What is expected: Select from the data all lines with the word "number".

Provided records:

****************

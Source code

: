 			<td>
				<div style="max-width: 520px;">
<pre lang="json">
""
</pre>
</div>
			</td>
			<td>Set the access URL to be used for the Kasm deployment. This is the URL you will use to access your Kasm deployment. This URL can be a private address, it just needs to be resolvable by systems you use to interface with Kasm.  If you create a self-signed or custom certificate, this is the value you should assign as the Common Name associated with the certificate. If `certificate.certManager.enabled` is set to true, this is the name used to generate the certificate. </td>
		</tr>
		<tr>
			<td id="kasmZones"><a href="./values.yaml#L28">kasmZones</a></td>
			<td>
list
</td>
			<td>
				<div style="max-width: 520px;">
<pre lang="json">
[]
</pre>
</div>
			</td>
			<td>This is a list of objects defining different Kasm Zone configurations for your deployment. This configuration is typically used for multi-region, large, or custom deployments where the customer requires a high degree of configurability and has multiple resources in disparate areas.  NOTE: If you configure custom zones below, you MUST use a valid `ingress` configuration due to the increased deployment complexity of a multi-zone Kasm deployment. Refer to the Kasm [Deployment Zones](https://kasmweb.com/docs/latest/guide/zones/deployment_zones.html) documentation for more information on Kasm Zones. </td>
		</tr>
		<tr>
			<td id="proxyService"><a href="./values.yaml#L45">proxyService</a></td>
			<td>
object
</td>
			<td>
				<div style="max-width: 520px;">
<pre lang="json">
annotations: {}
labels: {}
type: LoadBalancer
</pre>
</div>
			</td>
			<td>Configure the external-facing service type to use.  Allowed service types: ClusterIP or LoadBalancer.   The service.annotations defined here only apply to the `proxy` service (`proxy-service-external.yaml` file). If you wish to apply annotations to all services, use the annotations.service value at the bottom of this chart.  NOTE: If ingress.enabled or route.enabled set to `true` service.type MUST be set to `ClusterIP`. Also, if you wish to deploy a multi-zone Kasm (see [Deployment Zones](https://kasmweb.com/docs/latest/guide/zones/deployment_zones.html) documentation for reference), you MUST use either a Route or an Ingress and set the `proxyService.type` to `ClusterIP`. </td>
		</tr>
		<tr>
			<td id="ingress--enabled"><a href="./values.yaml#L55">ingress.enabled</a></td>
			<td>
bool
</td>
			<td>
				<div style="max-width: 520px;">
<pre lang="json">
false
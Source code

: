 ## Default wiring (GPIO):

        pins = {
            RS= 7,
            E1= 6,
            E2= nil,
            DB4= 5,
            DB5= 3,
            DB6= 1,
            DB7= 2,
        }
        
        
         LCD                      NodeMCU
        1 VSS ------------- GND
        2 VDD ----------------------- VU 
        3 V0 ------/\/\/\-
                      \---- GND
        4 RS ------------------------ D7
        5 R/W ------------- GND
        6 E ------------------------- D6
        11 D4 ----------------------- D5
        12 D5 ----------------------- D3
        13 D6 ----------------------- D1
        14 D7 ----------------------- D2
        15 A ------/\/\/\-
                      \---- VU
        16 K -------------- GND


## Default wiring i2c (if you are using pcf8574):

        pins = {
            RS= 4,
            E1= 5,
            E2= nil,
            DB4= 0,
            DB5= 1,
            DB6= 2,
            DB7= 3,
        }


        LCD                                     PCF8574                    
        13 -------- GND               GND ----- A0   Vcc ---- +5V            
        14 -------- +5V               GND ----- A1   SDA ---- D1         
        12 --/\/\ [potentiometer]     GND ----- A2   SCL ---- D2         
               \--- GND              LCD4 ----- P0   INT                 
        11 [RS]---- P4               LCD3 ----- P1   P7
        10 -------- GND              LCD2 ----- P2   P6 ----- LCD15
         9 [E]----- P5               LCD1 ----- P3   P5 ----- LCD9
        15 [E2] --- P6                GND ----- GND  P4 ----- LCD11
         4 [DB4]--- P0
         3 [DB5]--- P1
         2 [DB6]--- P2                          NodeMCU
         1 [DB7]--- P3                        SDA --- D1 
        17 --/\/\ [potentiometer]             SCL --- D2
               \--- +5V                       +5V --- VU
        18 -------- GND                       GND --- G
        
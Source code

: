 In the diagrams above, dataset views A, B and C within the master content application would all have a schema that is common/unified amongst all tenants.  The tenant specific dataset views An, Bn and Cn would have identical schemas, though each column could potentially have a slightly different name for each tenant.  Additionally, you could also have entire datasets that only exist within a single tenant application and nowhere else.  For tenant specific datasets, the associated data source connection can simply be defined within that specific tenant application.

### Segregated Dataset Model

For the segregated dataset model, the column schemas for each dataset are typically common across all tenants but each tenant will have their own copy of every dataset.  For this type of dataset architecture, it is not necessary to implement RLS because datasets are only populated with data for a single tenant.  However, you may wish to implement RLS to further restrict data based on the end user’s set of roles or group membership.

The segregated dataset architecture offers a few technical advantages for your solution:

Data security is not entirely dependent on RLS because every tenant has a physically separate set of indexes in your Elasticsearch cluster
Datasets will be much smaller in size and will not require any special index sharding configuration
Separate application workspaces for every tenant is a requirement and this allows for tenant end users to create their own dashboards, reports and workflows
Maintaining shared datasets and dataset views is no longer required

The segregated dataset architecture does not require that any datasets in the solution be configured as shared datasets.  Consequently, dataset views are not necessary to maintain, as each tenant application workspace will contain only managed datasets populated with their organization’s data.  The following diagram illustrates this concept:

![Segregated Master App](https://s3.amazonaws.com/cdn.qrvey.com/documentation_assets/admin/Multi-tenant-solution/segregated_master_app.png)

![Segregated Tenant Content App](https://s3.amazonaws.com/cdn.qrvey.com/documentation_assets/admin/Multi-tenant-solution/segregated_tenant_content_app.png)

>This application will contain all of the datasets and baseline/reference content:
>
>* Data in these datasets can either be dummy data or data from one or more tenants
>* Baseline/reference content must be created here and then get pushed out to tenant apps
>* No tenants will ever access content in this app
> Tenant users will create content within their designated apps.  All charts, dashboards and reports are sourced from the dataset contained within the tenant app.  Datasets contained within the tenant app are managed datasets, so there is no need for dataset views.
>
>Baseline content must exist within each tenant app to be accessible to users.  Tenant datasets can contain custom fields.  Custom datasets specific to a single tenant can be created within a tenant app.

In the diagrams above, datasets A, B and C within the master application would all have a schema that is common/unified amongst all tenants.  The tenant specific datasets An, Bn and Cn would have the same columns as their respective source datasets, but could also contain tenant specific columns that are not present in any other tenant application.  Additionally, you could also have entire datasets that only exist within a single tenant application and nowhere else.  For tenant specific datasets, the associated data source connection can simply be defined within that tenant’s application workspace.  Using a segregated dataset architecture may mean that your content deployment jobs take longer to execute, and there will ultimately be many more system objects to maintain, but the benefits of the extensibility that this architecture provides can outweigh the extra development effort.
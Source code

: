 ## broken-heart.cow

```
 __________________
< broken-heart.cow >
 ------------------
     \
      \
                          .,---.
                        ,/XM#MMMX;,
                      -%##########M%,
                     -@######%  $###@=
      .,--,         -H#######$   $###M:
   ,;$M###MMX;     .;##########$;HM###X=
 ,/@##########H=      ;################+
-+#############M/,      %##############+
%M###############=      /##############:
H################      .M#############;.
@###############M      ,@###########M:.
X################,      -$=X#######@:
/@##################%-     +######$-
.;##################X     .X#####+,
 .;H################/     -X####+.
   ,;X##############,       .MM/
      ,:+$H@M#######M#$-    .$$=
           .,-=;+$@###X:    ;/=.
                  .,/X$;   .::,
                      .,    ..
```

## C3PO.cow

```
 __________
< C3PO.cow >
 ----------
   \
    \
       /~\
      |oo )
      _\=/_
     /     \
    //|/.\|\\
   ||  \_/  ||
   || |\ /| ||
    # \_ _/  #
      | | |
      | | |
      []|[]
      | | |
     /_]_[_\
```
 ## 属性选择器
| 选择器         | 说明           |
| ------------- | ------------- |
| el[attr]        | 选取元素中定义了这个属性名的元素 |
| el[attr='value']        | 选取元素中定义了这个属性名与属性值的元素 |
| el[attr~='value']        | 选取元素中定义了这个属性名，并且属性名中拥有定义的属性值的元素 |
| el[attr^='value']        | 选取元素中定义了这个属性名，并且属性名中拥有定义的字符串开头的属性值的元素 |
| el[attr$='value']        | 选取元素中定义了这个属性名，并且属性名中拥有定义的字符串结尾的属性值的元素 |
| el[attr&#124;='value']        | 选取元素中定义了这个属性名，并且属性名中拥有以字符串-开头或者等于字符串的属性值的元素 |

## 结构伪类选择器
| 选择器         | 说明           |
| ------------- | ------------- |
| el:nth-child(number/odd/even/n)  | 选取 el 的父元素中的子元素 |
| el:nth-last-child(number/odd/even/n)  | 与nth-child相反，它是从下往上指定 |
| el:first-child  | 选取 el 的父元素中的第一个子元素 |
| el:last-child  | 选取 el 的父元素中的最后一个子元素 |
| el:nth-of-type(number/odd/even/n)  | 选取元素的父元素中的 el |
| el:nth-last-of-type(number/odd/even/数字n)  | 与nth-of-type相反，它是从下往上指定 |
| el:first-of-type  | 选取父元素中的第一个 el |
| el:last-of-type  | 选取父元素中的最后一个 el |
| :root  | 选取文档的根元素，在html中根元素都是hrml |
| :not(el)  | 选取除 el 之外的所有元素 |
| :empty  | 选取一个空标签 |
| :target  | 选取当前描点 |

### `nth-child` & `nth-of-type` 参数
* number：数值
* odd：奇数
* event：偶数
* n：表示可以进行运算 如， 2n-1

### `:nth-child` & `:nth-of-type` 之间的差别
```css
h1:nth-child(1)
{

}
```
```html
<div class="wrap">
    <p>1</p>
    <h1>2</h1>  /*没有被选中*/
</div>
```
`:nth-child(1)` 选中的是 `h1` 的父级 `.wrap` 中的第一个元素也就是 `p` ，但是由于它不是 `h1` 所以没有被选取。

****************

Answer box:
| el:nth-child(number/odd/even/n)  | 选取 el 的父元素中的子元素 |
| el:nth-last-child(number/odd/even/n)  | 与nth-child相反，它是从下往上指定 |
| el:nth-of-type(number/odd/even/n)  | 选取元素的父元素中的 el |
| el:nth-last-of-type(number/odd/even/数字n)  | 与nth-of-type相反，它是从下往上指定 |
* number：数值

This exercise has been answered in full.